Required action: Copy out each line below containing "https".

[Collection entries]
↓

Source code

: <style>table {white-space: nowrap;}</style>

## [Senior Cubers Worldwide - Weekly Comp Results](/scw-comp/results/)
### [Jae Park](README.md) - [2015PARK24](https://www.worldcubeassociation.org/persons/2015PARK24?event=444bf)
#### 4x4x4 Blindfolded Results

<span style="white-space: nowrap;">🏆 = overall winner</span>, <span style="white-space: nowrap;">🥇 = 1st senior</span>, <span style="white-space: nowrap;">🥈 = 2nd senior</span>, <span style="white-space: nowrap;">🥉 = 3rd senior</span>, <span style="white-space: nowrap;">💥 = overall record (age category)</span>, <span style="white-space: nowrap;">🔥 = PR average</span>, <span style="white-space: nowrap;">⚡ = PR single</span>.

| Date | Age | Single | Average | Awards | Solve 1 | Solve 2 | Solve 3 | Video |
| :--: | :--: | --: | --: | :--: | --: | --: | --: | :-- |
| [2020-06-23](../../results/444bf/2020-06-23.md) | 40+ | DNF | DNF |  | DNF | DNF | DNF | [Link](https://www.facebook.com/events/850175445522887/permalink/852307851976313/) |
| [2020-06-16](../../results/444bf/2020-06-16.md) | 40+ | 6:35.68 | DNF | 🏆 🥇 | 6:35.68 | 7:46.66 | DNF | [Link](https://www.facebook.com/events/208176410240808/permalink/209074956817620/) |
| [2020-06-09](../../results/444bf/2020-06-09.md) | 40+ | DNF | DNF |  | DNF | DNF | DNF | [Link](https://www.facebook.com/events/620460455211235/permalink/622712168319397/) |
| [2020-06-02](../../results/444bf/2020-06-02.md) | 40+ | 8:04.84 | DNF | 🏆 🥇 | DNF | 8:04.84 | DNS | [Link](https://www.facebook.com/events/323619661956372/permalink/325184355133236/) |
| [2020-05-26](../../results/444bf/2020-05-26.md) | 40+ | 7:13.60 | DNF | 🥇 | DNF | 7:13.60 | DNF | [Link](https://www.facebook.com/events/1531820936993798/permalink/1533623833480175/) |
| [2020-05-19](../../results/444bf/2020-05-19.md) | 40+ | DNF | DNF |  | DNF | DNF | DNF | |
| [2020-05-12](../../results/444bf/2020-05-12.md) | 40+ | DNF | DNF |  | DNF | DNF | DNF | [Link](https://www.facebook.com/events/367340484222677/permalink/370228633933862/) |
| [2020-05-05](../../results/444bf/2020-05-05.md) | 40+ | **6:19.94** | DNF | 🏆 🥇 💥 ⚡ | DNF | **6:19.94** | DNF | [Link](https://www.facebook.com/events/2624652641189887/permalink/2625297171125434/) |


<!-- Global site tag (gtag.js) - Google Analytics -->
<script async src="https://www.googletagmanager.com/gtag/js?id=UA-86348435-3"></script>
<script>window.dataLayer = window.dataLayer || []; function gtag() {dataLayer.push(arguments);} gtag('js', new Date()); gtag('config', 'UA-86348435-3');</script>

↑

Output for this task:
### [Jae Park](README.md) - [2015PARK24](https://www.worldcubeassociation.org/persons/2015PARK24?event=444bf)
| [2020-06-23](../../results/444bf/2020-06-23.md) | 40+ | DNF | DNF |  | DNF | DNF | DNF | [Link](https://www.facebook.com/events/850175445522887/permalink/852307851976313/) |
| [2020-06-16](../../results/444bf/2020-06-16.md) | 40+ | 6:35.68 | DNF | 🏆 🥇 | 6:35.68 | 7:46.66 | DNF | [Link](https://www.facebook.com/events/208176410240808/permalink/209074956817620/) |
| [2020-06-09](../../results/444bf/2020-06-09.md) | 40+ | DNF | DNF |  | DNF | DNF | DNF | [Link](https://www.facebook.com/events/620460455211235/permalink/622712168319397/) |
| [2020-06-02](../../results/444bf/2020-06-02.md) | 40+ | 8:04.84 | DNF | 🏆 🥇 | DNF | 8:04.84 | DNS | [Link](https://www.facebook.com/events/323619661956372/permalink/325184355133236/) |
| [2020-05-26](../../results/444bf/2020-05-26.md) | 40+ | 7:13.60 | DNF | 🥇 | DNF | 7:13.60 | DNF | [Link](https://www.facebook.com/events/1531820936993798/permalink/1533623833480175/) |
| [2020-05-12](../../results/444bf/2020-05-12.md) | 40+ | DNF | DNF |  | DNF | DNF | DNF | [Link](https://www.facebook.com/events/367340484222677/permalink/370228633933862/) |
| [2020-05-05](../../results/444bf/2020-05-05.md) | 40+ | **6:19.94** | DNF | 🏆 🥇 💥 ⚡ | DNF | **6:19.94** | DNF | [Link](https://www.facebook.com/events/2624652641189887/permalink/2625297171125434/) |
<script async src="https://www.googletagmanager.com/gtag/js?id=UA-86348435-3"></script>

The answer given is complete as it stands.